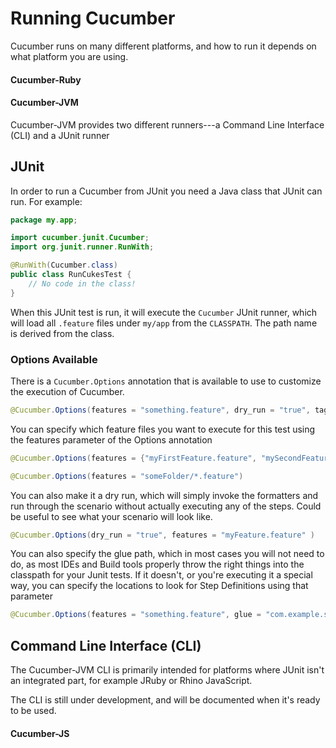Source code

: # Running Cucumber

Cucumber runs on many different platforms, and how to run it depends on what platform you are using.

<TABS>

#### Cucumber-Ruby

#### Cucumber-JVM

Cucumber-JVM provides two different runners---a Command Line Interface (CLI) and a JUnit runner

## JUnit

In order to run a Cucumber from JUnit you need a Java class that JUnit can run. For example:

```java
package my.app;

import cucumber.junit.Cucumber;
import org.junit.runner.RunWith;

@RunWith(Cucumber.class)
public class RunCukesTest {
    // No code in the class!
}
```

When this JUnit test is run, it will execute the `Cucumber` JUnit runner, which will load all `.feature` files under `my/app` from the `CLASSPATH`. The path name is derived from the class.

### Options Available

There is a `Cucumber.Options` annotation that is available to use to customize the execution of Cucumber.

```java
@Cucumber.Options(features = "something.feature", dry_run = "true", tags= {"@oneTag", "@twoTag"}, glue = "gluePath")
```

You can specify which feature files you want to execute for this test using the features parameter of the Options annotation

```java
@Cucumber.Options(features = {"myFirstFeature.feature", "mySecondFeature.feature"})

@Cucumber.Options(features = "someFolder/*.feature")
```

You can also make it a dry run, which will simply invoke the formatters and run through the scenario without actually executing any of the steps.
Could be useful to see what your scenario will look like.

```java
@Cucumber.Options(dry_run = "true", features = "myFeature.feature" )
```

You can also specify the glue path, which in most cases you will not need to do, as most IDEs and Build tools properly throw the right things into
the classpath for your Junit tests. If it doesn't, or you're executing it a special way, you can specify the locations to look for Step Definitions using
that parameter

```java
@Cucumber.Options(features = "something.feature", glue = "com.example.stepdefs")
```

## Command Line Interface (CLI)

The Cucumber-JVM CLI is primarily intended for platforms where JUnit isn't an integrated part, for example JRuby or Rhino JavaScript.

The CLI is still under development, and will be documented when it's ready to be used.

#### Cucumber-JS
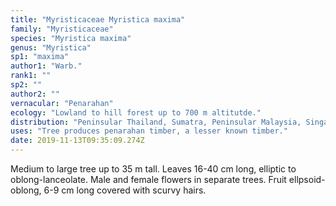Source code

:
 ```yaml
---
title: "Myristicaceae Myristica maxima"
family: "Myristicaceae"
species: "Myristica maxima"
genus: "Myristica"
sp1: "maxima"
author1: "Warb."
rank1: ""
sp2: ""
author2: ""
vernacular: "Penarahan"
ecology: "Lowland to hill forest up to 700 m altitutde."
distribution: "Peninsular Thailand, Sumatra, Peninsular Malaysia, Singapore and Borneo"
uses: "Tree produces penarahan timber, a lesser known timber."
date: 2019-11-13T09:35:09.274Z
---
```

Medium to large tree up to 35 m tall. Leaves 16-40 cm long, elliptic to oblong-lanceolate. Male and female flowers in separate trees. Fruit ellpsoid-oblong, 6-9 cm long covered with scurvy hairs.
———
Copy every record exactly, without the pictures.

Source code

: # Running Cucumber

Cucumber runs on many different platforms, and how to run it depends on what platform you are using.

<TABS>

#### Cucumber-Ruby

#### Cucumber-JVM

Cucumber-JVM provides two different runners---a Command Line Interface (CLI) and a JUnit runner

## JUnit

In order to run a Cucumber from JUnit you need a Java class that JUnit can run. For example:

```java
package my.app;

import cucumber.junit.Cucumber;
import org.junit.runner.RunWith;

@RunWith(Cucumber.class)
public class RunCukesTest {
    // No code in the class!
}
```

When this JUnit test is run, it will execute the `Cucumber` JUnit runner, which will load all `.feature` files under `my/app` from the `CLASSPATH`. The path name is derived from the class.

### Options Available

There is a `Cucumber.Options` annotation that is available to use to customize the execution of Cucumber.

```java
@Cucumber.Options(features = "something.feature", dry_run = "true", tags= {"@oneTag", "@twoTag"}, glue = "gluePath")
```

You can specify which feature files you want to execute for this test using the features parameter of the Options annotation

```java
@Cucumber.Options(features = {"myFirstFeature.feature", "mySecondFeature.feature"})

@Cucumber.Options(features = "someFolder/*.feature")
```

You can also make it a dry run, which will simply invoke the formatters and run through the scenario without actually executing any of the steps.
Could be useful to see what your scenario will look like.

```java
@Cucumber.Options(dry_run = "true", features = "myFeature.feature" )
```

You can also specify the glue path, which in most cases you will not need to do, as most IDEs and Build tools properly throw the right things into
the classpath for your Junit tests. If it doesn't, or you're executing it a special way, you can specify the locations to look for Step Definitions using
that parameter

```java
@Cucumber.Options(features = "something.feature", glue = "com.example.stepdefs")
```

## Command Line Interface (CLI)

The Cucumber-JVM CLI is primarily intended for platforms where JUnit isn't an integrated part, for example JRuby or Rhino JavaScript.

The CLI is still under development, and will be documented when it's ready to be used.

#### Cucumber-JS
Source code

:
 ```yaml
---
title: "Myristicaceae Myristica maxima"
family: "Myristicaceae"
species: "Myristica maxima"
genus: "Myristica"
sp1: "maxima"
author1: "Warb."
rank1: ""
sp2: ""
author2: ""
vernacular: "Penarahan"
ecology: "Lowland to hill forest up to 700 m altitutde."
distribution: "Peninsular Thailand, Sumatra, Peninsular Malaysia, Singapore and Borneo"
uses: "Tree produces penarahan timber, a lesser known timber."
date: 2019-11-13T09:35:09.274Z
---
```

Medium to large tree up to 35 m tall. Leaves 16-40 cm long, elliptic to oblong-lanceolate. Male and female flowers in separate trees. Fruit ellpsoid-oblong, 6-9 cm long covered with scurvy hairs.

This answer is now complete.